Jonathan V. Last offers a fascinating mashup of two of my favorite topics: comic books and economics. Not only that, he draws lessons that apply to the recent popping of the housing bubble:
In 1974 you could buy an average copy of Action Comics #1—the first appearance of Superman—for about $400. By 1984, that comic cost about $5,000. This was real money, and by the end of the decade, comics sales at auction houses such as Christie’s or Sotheby’s were so impressive that the New York Times would take note when, for instance, Detective Comics #27—the first appearance of Batman—sold for a record-breaking $55,000 in December 1991. The Times was there again a few months later, when a copy of Action Comics #1 shattered that record, selling for $82,500. Comic books were as hot as a market could be. At the investment level, high-value comics were appreciating at a fantastic rate. At the retail level, comic-book stores were popping up all across the country to meet a burgeoning demand. As a result, even comics of recent vintage saw giant price gains. A comic that sold initially for 60 cents could often fetch a 1,000 percent return on the investment just a few months later.
But 1992 was the height of the comic-book bubble. Within two years, the entire industry was in danger of going belly up. The business’s biggest player, Marvel, faced bankruptcy. Even the value of blue chips, like Action Comics #1 and Detective Comics #27, plunged. The resulting carnage devastated the lives of thousands of adolescadolescent boys. I know. As a 12-year-old I had a collection worth around $5,000. By the time I was ready to sell my comic books to buy a car—such are the long-term financial plans of teenagers—they were worthless.

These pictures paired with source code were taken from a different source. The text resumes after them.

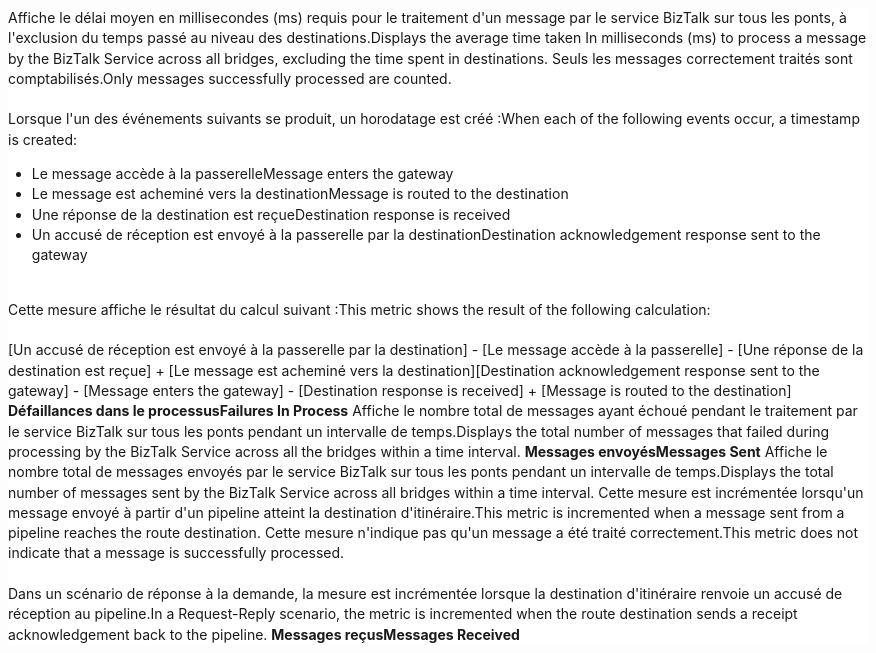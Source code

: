 <td><span data-ttu-id="080dd-274">Affiche le délai moyen en millisecondes (ms) requis pour le traitement d'un message par le service BizTalk sur tous les ponts, à l'exclusion du temps passé au niveau des destinations.</span><span class="sxs-lookup"><span data-stu-id="080dd-274">Displays the average time taken In milliseconds (ms) to process a message by the BizTalk Service across all bridges, excluding the time spent in destinations.</span></span> <span data-ttu-id="080dd-275">Seuls les messages correctement traités sont comptabilisés.</span><span class="sxs-lookup"><span data-stu-id="080dd-275">Only messages successfully processed are counted.</span></span><br/><br/>
<span data-ttu-id="080dd-276">Lorsque l'un des événements suivants se produit, un horodatage est créé :</span><span class="sxs-lookup"><span data-stu-id="080dd-276">When each of the following events occur, a timestamp is created:</span></span>

<ul>
<li><span data-ttu-id="080dd-277">Le message accède à la passerelle</span><span class="sxs-lookup"><span data-stu-id="080dd-277">Message enters the gateway</span></span></li>
<li><span data-ttu-id="080dd-278">Le message est acheminé vers la destination</span><span class="sxs-lookup"><span data-stu-id="080dd-278">Message is routed to the destination</span></span></li>
<li><span data-ttu-id="080dd-279">Une réponse de la destination est reçue</span><span class="sxs-lookup"><span data-stu-id="080dd-279">Destination response is received</span></span></li>
<li><span data-ttu-id="080dd-280">Un accusé de réception est envoyé à la passerelle par la destination</span><span class="sxs-lookup"><span data-stu-id="080dd-280">Destination acknowledgement response sent to the gateway</span></span></li>
</ul>
<br/><span data-ttu-id="080dd-281">Cette mesure affiche le résultat du calcul suivant :</span><span class="sxs-lookup"><span data-stu-id="080dd-281">This metric shows the result of the following calculation:</span></span><br/><br/>
<span data-ttu-id="080dd-282">[Un accusé de réception est envoyé à la passerelle par la destination] - [Le message accède à la passerelle] - [Une réponse de la destination est reçue] + [Le message est acheminé vers la destination]</span><span class="sxs-lookup"><span data-stu-id="080dd-282">[Destination acknowledgement response sent to the gateway] - [Message enters the gateway] - [Destination response is received] + [Message is routed to the destination]</span></span></td>
</tr>
<tr>
<td><span data-ttu-id="080dd-283"><strong>Défaillances dans le processus</strong></span><span class="sxs-lookup"><span data-stu-id="080dd-283"><strong>Failures In Process</strong></span></span></td>
<td><span data-ttu-id="080dd-284">Affiche le nombre total de messages ayant échoué pendant le traitement par le service BizTalk sur tous les ponts pendant un intervalle de temps.</span><span class="sxs-lookup"><span data-stu-id="080dd-284">Displays the total number of messages that failed during processing by the BizTalk Service across all the bridges within a time interval.</span></span></td>
</tr>
<tr>
<td><span data-ttu-id="080dd-285"><strong>Messages envoyés</strong></span><span class="sxs-lookup"><span data-stu-id="080dd-285"><strong>Messages Sent</strong></span></span></td>
<td><span data-ttu-id="080dd-286">Affiche le nombre total de messages envoyés par le service BizTalk sur tous les ponts pendant un intervalle de temps.</span><span class="sxs-lookup"><span data-stu-id="080dd-286">Displays the total number of messages sent by the BizTalk Service across all bridges within a time interval.</span></span> <span data-ttu-id="080dd-287">Cette mesure est incrémentée lorsqu'un message envoyé à partir d'un pipeline atteint la destination d'itinéraire.</span><span class="sxs-lookup"><span data-stu-id="080dd-287">This metric is incremented when a message sent from a pipeline reaches the route destination.</span></span> <span data-ttu-id="080dd-288">Cette mesure n'indique pas qu'un message a été traité correctement.</span><span class="sxs-lookup"><span data-stu-id="080dd-288">This metric does not indicate that a message is successfully processed.</span></span><br/><br/>
<span data-ttu-id="080dd-289">Dans un scénario de réponse à la demande, la mesure est incrémentée lorsque la destination d'itinéraire renvoie un accusé de réception au pipeline.</span><span class="sxs-lookup"><span data-stu-id="080dd-289">In a Request-Reply scenario, the metric is incremented when the route destination sends a receipt acknowledgement back to the pipeline.</span></span></td>
</tr>
<tr>
<td><span data-ttu-id="080dd-290"><strong>Messages reçus</strong></span><span class="sxs-lookup"><span data-stu-id="080dd-290"><strong>Messages Received</strong></span></span></td>

[Quickstart]: ./media/biztalk-dashboard-monitor-scale-tabs/QuickStartIcon.png
[AddMetrics]: ./media/biztalk-dashboard-monitor-scale-tabs/WABS_AddMetrics.png
[GrayedMetric]: ./media/biztalk-dashboard-monitor-scale-tabs/WABS_GrayedMetric.png
[EnabledMetric]: ./media/biztalk-dashboard-monitor-scale-tabs/WABS_EnabledMetric.png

The comic-book bubble was the result not of a single mania, but of a confluence of events. Speculation was part of the story. Price gains for the high-value comics throughout the 1980s attracted speculators, who pushed the prices up further. At the retail level, the possibility that each new issue might someday sell for thousands of dollars drove both the sale of new comics and the market for back-issue comics. It was not uncommon for a comic book to sell at its cover price (generally 60 cents or $1) the month it was released and then appreciate to $10 or $15 a few months later.
But the principal cause of the bubble was the industry’s distribution system.
Mr. Last goes on to spell out how the distribution system both inflated the comic book market–not just collectibles but the whole industry–and then brought it crashing down. Marvel Comics actually went bankrupt in 1996.
The market did recover somewhat. In 2009, thirteen years after bankruptcy, Marvel was bought out by Disney for $4 billion. And Action Comics #1 now sells for $1.5 million. But the money today comes not from selling magazines on woodpulp but from intellectual property: the movies that get made from comic books–as well as the accompanying toys and merchandise–make them valuable.
I lived through what Mr. Last describes. In my years of reading comic books as a kid, I accumulated some titles that actually became rather valuable. In the early 1970s, as a college student perennially in need of money, I sold them. Soon the money was gone and a few years later I was kicking myself at how those titles had skyrocketed in value. Now I just wish I had them so that I could read them again and re-experience my childhood imagination.